Now we can replace the pattern match (and all other such pattern matches) with an equivalent cata invocation.

def hoge2[F[_, _], A, B, C](foo: Foo[A, B], bar: F[A, C]): F[B, C] =
  foo.cata(x => x.subst[F[?, C]](bar),
           (_, _) => sys error "nonexhaustive")

So why can we get away with Leib.refl, whereas the function version Kenji presents cannot? Compare the cata signature in Foo versus X:

  def cata[Z](x: (A Leib B) => Z, y: (A, B) => Z): Z
  def cata[Z](x: (A Leib A) => Z, y: (A, A) => Z): Z

We supplied A for both the A and B type parameters in our extends clause, so that substitution also applies in all methods from Foo that we’re implementing, including cata. At that point it’s obvious to the compiler that refl implements the requested Leib.
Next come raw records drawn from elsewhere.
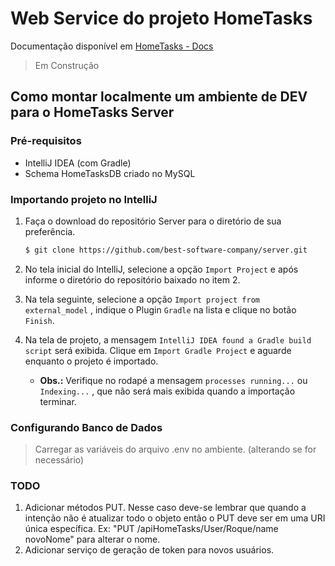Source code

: # Web Service do projeto HomeTasks

Documentação disponível em [HomeTasks - Docs](https://github.com/best-software-company/docs)

> Em Construção

## Como montar localmente um ambiente de DEV para o HomeTasks Server

### Pré-requisitos

* IntelliJ IDEA (com Gradle)
* Schema HomeTasksDB criado no MySQL

### Importando projeto no IntelliJ


1. Faça o download do repositório Server para o diretório de sua preferência.

   ```bash
   $ git clone https://github.com/best-software-company/server.git
   ```

2. No tela inicial do IntelliJ, selecione a opção `Import Project`  e após informe o diretório do repositório baixado no item 2. 

3. Na tela seguinte, selecione a opção `Import project from external_model` , indique o Plugin `Gradle` na lista e clique no botão `Finish`.

4. Na tela de projeto, a mensagem `IntelliJ IDEA found a Gradle build script` será exibida. Clique em `Import Gradle Project` e aguarde enquanto o projeto é importado.

	* **Obs.:** Verifique no rodapé a mensagem `processes running...` ou `Indexing...` , que não será mais exibida quando a importação terminar.  

### Configurando Banco de Dados

> Carregar as variáveis do arquivo .env no ambiente. (alterando se for necessário)

### TODO

1. Adicionar métodos PUT. Nesse caso deve-se lembrar que quando a intenção não é atualizar todo o objeto então o PUT deve ser em uma URI única específica. Ex: "PUT /apiHomeTasks/User/Roque/name novoNome" para alterar o nome.
2. Adicionar serviço de geração de token para novos usuários.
Incidentally, a similar style of substitution underlies the definition of refl.

The Leib member

What if we don’t want to write or maintain an overriding-style cata? After all, that’s an n² commitment. Instead, we can incorporate a Leib value in the GADT. First, let’s see what the equivalent Haskell is, without the GADTs extension:

data Foo a b = X (Leib a b) | Y a b

hoge :: Foo a b -> f a c -> f b c
hoge (X leib) bar = runDual . subst leib . Dual $ bar

We needed RankNTypes to implement Leib, of course, but perhaps that’s acceptable. It’s useful in Ermine, which supports rank-N types but not GADTs as of this writing.

The above is simple enough to port to Scala, though.

sealed abstract class Foo[A, B]
final case class X[A, B](leib: Leib[A, B]) extends Foo[A, B]
final case class Y[A, B](a: A, b: B) extends Foo[A, B]

def hoge3[F[_, _], A, B, C](foo: Foo[A, B], bar: F[A, C]): F[B, C] =
  foo match {
    case X(leib) => leib.subst[F[?, C]](bar)
  }

It feels a little weird that X now must retain Foo’s type-system-level separation of the two type parameters. But this style may more naturally integrate in your ADTs, and it is much closer to the original non-working hoge1 implementation.

It also feels a little weird that you have to waste a slot carting around this evidence of type equality. As demonstrated in section “It’s really there” above, though, it matters that the instance exists.

You can play games with this definition to make it easier to supply the wholly mechanical leib argument to X, e.g. adding it as an implicit val in the second parameter list so it can be imported and implicitly supplied on X construction. The basic technique is exactly the same as above, though.

Leibniz mastery

This time we talked about

  • Why it matters that subst always executes to use a type equality,
  • the Haskell implementation,
  • higher-kinded type equalities and their Leibnizes,
  • simulating GADTs with Leibniz members of data constructors.

This article was tested with Scala 2.11.2, Kind Projector 0.5.2, and GHC 7.8.3.